Tell us about your interest in poetry and if it has influenced your music.

Well, I’m not always sure if I’m a composer who writes or a writer who composes! I’ve been writing far longer than I have been composing, although I’ve only engaged with the art of poetry recently, during my time in the UK. Key poets that have influenced me (off the top of my head and in no particular order) include T.S. Eliot, Gertrude Stein, André Breton, Pablo Neruda and Jen Hadfield. Currently, I am reading the poetry of Amanda Chong, a brilliant Singaporean poet.

Wittgenstein, in the Tractatus, wrote of “what we cannot speak about we must pass over in silence.” In context, he was speaking about claims of ethics and aesthetics which cannot be spoken of in propositional form, but I think a wider principle can be applied here. I write poetry in response to acts of silences, silences that arise not because people don’t want to speak, but because the community lacks the vocabulary to articulate those experiences. Poetry allows me to give a voice to these experiences, after all, stanzas are more than the sum of their words!
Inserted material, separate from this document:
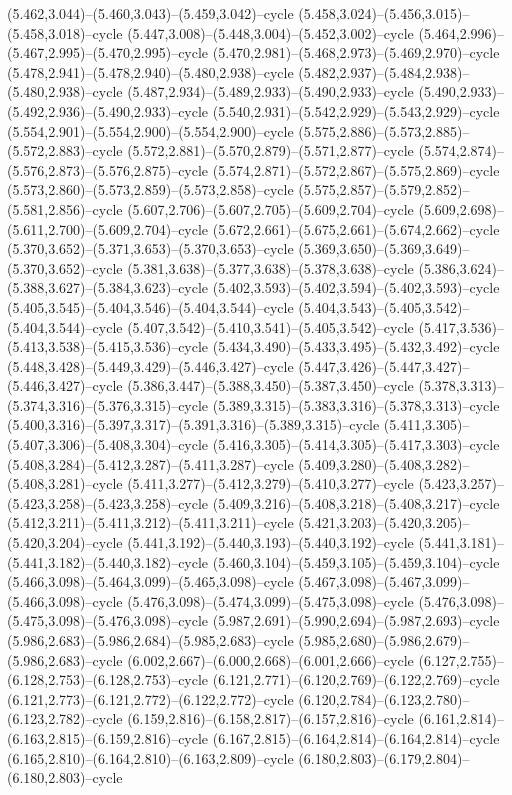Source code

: (5.462,3.044)--(5.460,3.043)--(5.459,3.042)--cycle (5.458,3.024)--(5.456,3.015)--(5.458,3.018)--cycle (5.447,3.008)--(5.448,3.004)--(5.452,3.002)--cycle (5.464,2.996)--(5.467,2.995)--(5.470,2.995)--cycle (5.470,2.981)--(5.468,2.973)--(5.469,2.970)--cycle (5.478,2.941)--(5.478,2.940)--(5.480,2.938)--cycle (5.482,2.937)--(5.484,2.938)--(5.480,2.938)--cycle (5.487,2.934)--(5.489,2.933)--(5.490,2.933)--cycle (5.490,2.933)--(5.492,2.936)--(5.490,2.933)--cycle (5.540,2.931)--(5.542,2.929)--(5.543,2.929)--cycle (5.554,2.901)--(5.554,2.900)--(5.554,2.900)--cycle (5.575,2.886)--(5.573,2.885)--(5.572,2.883)--cycle (5.572,2.881)--(5.570,2.879)--(5.571,2.877)--cycle (5.574,2.874)--(5.576,2.873)--(5.576,2.875)--cycle (5.574,2.871)--(5.572,2.867)--(5.575,2.869)--cycle (5.573,2.860)--(5.573,2.859)--(5.573,2.858)--cycle (5.575,2.857)--(5.579,2.852)--(5.581,2.856)--cycle (5.607,2.706)--(5.607,2.705)--(5.609,2.704)--cycle (5.609,2.698)--(5.611,2.700)--(5.609,2.704)--cycle (5.672,2.661)--(5.675,2.661)--(5.674,2.662)--cycle (5.370,3.652)--(5.371,3.653)--(5.370,3.653)--cycle (5.369,3.650)--(5.369,3.649)--(5.370,3.652)--cycle (5.381,3.638)--(5.377,3.638)--(5.378,3.638)--cycle (5.386,3.624)--(5.388,3.627)--(5.384,3.623)--cycle (5.402,3.593)--(5.402,3.594)--(5.402,3.593)--cycle (5.405,3.545)--(5.404,3.546)--(5.404,3.544)--cycle (5.404,3.543)--(5.405,3.542)--(5.404,3.544)--cycle (5.407,3.542)--(5.410,3.541)--(5.405,3.542)--cycle (5.417,3.536)--(5.413,3.538)--(5.415,3.536)--cycle (5.434,3.490)--(5.433,3.495)--(5.432,3.492)--cycle (5.448,3.428)--(5.449,3.429)--(5.446,3.427)--cycle (5.447,3.426)--(5.447,3.427)--(5.446,3.427)--cycle (5.386,3.447)--(5.388,3.450)--(5.387,3.450)--cycle (5.378,3.313)--(5.374,3.316)--(5.376,3.315)--cycle (5.389,3.315)--(5.383,3.316)--(5.378,3.313)--cycle (5.400,3.316)--(5.397,3.317)--(5.391,3.316)--(5.389,3.315)--cycle (5.411,3.305)--(5.407,3.306)--(5.408,3.304)--cycle (5.416,3.305)--(5.414,3.305)--(5.417,3.303)--cycle (5.408,3.284)--(5.412,3.287)--(5.411,3.287)--cycle (5.409,3.280)--(5.408,3.282)--(5.408,3.281)--cycle (5.411,3.277)--(5.412,3.279)--(5.410,3.277)--cycle (5.423,3.257)--(5.423,3.258)--(5.423,3.258)--cycle (5.409,3.216)--(5.408,3.218)--(5.408,3.217)--cycle (5.412,3.211)--(5.411,3.212)--(5.411,3.211)--cycle (5.421,3.203)--(5.420,3.205)--(5.420,3.204)--cycle (5.441,3.192)--(5.440,3.193)--(5.440,3.192)--cycle (5.441,3.181)--(5.441,3.182)--(5.440,3.182)--cycle (5.460,3.104)--(5.459,3.105)--(5.459,3.104)--cycle (5.466,3.098)--(5.464,3.099)--(5.465,3.098)--cycle (5.467,3.098)--(5.467,3.099)--(5.466,3.098)--cycle (5.476,3.098)--(5.474,3.099)--(5.475,3.098)--cycle (5.476,3.098)--(5.475,3.098)--(5.476,3.098)--cycle (5.987,2.691)--(5.990,2.694)--(5.987,2.693)--cycle (5.986,2.683)--(5.986,2.684)--(5.985,2.683)--cycle (5.985,2.680)--(5.986,2.679)--(5.986,2.683)--cycle (6.002,2.667)--(6.000,2.668)--(6.001,2.666)--cycle (6.127,2.755)--(6.128,2.753)--(6.128,2.753)--cycle (6.121,2.771)--(6.120,2.769)--(6.122,2.769)--cycle (6.121,2.773)--(6.121,2.772)--(6.122,2.772)--cycle (6.120,2.784)--(6.123,2.780)--(6.123,2.782)--cycle (6.159,2.816)--(6.158,2.817)--(6.157,2.816)--cycle (6.161,2.814)--(6.163,2.815)--(6.159,2.816)--cycle (6.167,2.815)--(6.164,2.814)--(6.164,2.814)--cycle (6.165,2.810)--(6.164,2.810)--(6.163,2.809)--cycle (6.180,2.803)--(6.179,2.804)--(6.180,2.803)--cycle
I have rarely incorporated poetry into my musical works, although I hope to engage more in this area in the future! There is however, a strong similarity in themes across both my poetry and music. For example, in my recent work Kintsugi for the new music ensemble Luna Collective, I created a musical evocation of the Japanese art of repairing broken pottery. Instead of disguising fault-lines, they are accentuated by veins of gold, transforming imperfection into beauty. Kintsugi gives dignity to what is scarred, instead of being ashamed and attempting to silence it.